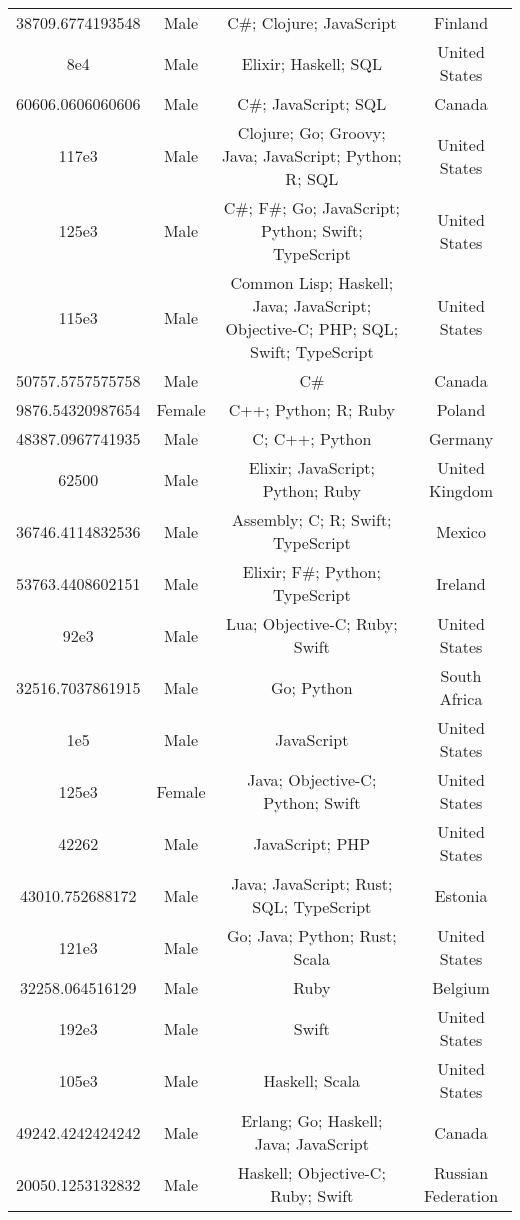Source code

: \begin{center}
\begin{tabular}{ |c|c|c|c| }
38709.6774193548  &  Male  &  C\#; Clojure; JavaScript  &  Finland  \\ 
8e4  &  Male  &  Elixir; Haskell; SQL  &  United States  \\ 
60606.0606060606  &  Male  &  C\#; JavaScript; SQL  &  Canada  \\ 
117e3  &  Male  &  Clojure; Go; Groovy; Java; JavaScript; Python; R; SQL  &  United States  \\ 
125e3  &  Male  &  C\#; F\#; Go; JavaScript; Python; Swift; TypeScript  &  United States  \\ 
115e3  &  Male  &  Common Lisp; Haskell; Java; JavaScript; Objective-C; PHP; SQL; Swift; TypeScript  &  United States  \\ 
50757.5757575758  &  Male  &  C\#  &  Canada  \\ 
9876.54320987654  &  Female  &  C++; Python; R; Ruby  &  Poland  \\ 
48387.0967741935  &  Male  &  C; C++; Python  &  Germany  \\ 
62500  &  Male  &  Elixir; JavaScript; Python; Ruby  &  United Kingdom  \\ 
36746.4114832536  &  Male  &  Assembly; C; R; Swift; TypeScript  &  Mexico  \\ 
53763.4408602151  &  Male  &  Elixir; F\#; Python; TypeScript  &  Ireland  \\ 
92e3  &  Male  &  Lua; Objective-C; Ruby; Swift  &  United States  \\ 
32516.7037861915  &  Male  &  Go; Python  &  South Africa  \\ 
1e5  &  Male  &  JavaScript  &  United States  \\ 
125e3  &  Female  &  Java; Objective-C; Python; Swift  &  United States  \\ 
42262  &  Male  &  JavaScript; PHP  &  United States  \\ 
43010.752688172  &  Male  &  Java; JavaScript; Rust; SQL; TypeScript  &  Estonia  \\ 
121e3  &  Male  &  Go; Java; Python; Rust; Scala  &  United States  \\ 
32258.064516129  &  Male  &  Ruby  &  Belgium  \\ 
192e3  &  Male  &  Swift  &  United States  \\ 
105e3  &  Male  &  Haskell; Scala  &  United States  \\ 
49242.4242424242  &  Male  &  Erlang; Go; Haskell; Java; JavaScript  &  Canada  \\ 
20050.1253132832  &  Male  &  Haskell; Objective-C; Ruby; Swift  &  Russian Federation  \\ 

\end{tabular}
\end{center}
########
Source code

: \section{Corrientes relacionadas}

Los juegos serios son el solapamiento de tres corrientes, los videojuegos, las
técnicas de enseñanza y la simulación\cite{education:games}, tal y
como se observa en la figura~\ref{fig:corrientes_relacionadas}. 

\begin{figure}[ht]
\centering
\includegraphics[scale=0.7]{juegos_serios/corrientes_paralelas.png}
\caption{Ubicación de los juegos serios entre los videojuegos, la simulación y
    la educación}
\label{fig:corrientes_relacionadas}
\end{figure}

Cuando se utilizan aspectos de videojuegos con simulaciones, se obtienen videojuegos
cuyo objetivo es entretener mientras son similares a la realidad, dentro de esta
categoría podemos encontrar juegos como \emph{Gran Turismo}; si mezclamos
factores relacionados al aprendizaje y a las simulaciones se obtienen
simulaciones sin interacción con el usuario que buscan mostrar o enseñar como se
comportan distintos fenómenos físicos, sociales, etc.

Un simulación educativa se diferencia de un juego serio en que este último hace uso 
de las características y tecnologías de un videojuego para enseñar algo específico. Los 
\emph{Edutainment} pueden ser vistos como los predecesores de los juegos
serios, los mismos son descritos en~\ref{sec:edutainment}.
########
WHAT TO DO: Answer with a single number: how many lines above hold the word "emph"?

WRITTEN ANSWER: 2